I climbed to the Harrisville Cemetery in Burrillville, Rhode Island, from the hill at its back. While preparing to put our canoe in at the boat access on Mill Pond, my dad had pointed up the forested slope and told me that the old graveyard was just through the woods. There are few things I love more than old cemeteries, and this one held an interesting connection to one of my particular historic interests – transit during the nineteenth century.
Towards the center of the cemetery, I came across the Bryant and Remington family plot with its large granite marker for 27-year-old Clarence S. Remington, “lost from the steamer Narragansett.”
On 11 June 1880, two sister paddle steamers collided in the fog on Long Island Sound. The SS Narragansett left the Jay Street pier in Manhattan at 5:06 pm heading towards Stonington, Connecticut, with 300 passengers. The same evening, the SS Stonington, with its 400 passengers, departed the steamer dock at Stonington heading for New York City. At 11:20 pm the two ships collided in the night. The Stonington struck the Narragansett headlong on its starboard side, gashing open the hull. The situation quickly worsened when the ship’s boiler, damaged in the impact, exploded, starting a fire which quickly engulfed the steamer.

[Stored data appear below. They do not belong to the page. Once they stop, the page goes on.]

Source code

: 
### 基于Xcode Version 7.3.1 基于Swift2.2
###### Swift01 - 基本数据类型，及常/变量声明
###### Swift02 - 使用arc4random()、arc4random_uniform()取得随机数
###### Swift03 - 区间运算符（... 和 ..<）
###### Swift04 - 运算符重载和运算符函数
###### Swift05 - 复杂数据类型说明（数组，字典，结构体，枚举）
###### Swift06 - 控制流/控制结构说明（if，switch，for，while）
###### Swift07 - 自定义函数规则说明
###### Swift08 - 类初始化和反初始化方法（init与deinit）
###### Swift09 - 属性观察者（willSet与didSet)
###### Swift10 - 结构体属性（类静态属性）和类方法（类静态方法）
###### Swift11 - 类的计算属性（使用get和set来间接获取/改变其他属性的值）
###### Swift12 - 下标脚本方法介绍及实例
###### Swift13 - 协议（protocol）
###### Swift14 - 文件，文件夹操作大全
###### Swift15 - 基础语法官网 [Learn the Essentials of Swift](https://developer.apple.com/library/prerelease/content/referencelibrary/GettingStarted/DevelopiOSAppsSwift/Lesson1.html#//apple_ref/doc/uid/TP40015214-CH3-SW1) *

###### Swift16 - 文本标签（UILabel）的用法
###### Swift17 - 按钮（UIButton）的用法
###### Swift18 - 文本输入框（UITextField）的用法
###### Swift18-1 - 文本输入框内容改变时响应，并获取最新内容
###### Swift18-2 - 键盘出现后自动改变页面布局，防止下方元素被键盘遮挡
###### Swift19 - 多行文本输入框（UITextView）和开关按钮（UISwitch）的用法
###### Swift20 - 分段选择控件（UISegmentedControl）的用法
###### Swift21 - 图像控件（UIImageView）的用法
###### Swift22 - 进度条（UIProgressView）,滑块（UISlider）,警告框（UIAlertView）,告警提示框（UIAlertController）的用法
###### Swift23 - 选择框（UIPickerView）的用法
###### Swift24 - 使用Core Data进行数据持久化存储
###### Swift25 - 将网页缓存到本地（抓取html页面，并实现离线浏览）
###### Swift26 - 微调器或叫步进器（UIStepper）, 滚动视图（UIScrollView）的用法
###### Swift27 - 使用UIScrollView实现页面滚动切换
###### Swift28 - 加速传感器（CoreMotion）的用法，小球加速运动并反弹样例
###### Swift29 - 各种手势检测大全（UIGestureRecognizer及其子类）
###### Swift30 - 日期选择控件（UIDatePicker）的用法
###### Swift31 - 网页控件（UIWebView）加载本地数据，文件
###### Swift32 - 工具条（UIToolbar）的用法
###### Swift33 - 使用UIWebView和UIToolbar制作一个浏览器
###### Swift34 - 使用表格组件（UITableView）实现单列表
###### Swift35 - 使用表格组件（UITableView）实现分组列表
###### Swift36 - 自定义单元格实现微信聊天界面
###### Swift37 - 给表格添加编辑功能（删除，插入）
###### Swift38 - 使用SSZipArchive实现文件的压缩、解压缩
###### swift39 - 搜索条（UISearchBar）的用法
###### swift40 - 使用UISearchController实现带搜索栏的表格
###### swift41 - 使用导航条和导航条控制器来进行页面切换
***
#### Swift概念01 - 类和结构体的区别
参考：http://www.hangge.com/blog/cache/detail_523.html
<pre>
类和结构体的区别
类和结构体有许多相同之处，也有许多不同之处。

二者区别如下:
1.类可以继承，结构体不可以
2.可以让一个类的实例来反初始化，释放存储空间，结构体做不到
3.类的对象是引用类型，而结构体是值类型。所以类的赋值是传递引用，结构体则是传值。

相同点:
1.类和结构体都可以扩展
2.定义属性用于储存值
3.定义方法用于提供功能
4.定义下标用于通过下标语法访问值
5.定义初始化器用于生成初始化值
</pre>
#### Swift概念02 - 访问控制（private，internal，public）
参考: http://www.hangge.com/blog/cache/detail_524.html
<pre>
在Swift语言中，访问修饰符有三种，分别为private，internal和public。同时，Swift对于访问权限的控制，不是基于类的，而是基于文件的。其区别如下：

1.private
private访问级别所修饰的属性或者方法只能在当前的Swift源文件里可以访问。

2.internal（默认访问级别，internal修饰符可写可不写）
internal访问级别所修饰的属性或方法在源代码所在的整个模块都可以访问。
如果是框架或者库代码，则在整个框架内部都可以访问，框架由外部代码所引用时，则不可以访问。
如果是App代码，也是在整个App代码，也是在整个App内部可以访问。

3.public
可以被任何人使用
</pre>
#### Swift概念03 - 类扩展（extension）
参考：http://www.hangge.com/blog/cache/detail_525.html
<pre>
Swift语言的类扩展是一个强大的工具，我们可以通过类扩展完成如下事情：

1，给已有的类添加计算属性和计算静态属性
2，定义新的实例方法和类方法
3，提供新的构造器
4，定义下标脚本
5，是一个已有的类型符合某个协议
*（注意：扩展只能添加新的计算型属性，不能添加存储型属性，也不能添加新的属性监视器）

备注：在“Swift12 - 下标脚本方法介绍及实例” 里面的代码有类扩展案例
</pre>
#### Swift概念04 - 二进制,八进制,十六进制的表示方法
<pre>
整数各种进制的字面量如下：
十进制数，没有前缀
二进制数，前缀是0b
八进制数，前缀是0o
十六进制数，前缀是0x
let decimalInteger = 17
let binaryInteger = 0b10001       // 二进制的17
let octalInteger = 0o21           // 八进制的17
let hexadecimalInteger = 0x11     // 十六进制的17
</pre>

Clarence Sidney Remington and his wife Susie Emeline (Brooks) Remington of Burrillville were among the 300 passengers aboard the Narragansett that night. The Remingtons had already had a dreadful 1880, as they had lost their two children – Edgar Leroy (age 6) and Florence (age 2) –back-to-back that winter. Clarence was the keeper of the Harrisville Country Store; with Susie and his sister Minnie, he was on his way home to Rhode Island after visiting New York City.
The lives of approximately 50 of the Narragansett’s passengers were lost in the disaster, though it took weeks to determine the missing and even today the true number of victims remains uncertain. The Stonington, with a heavily damaged bow, was able to return to its port having suffered no casualties aboard.
Mrs. Clarence S. Remington and Miss Minnie C. Remington appear on a list of survivors published in the Boston Globe in the days after the disaster. Amidst the chaos, some fifty passengers of the Narragansett were pulled from the water and the deck of the sinking ship by the crew of the Stonington. Another steamer, City of New York, mercifully arrived on the scene to rescue nearly 200 more and bring them back to New York.
In its coverage of the survivors, the Globe reported that Mr. Remington had been separated from his wife and had gone to New York to get her, perhaps hopeful thinking on the part of Mrs. Remington. Unfortunately, it was not the case. In late July, the body of an unknown man was found floating in the waters off Fishers Island and buried on the beaches of Noank, Connecticut. Presumed to be a victim of the SS Narragansett, the body was identified as Clarence S. Remington on 2 August; his body was returned home to Burrillville, where he was buried alongside his children in Harrisville Cemetery. Susie Remington remarried Edwin Roscoe Bryant in in 1884; together they would later also be buried in the family plot in Harrisville.
Your story reminded me of a later water disaster, in September 1932. It was the explosion of the ferry “Observation,” carrying construction crews for the Rikers Island prison in New York. Michael and James Horan were brothers and among about forty killed when the boiler exploded. Michael was the husband of a sister-in-law of a grand uncle.
As a maritime historian, I know this type of tragedy well: two boats collide, pandemonium rules, lifeboats are inadequate and the captain does not go down with the ship. My great grandfather Walter R Hazard was a Captain on P+S line in 1880. A similar fate of the sinking of the Larchmont in a collision off Westerly in 1907 occurred with my grandfather EJ Hazard a pilot scheduled to be on the Larchmont, luckily he as transferred to the sister ship Edgemont. As genealogists, we often ponder the serendipity of life’s fate.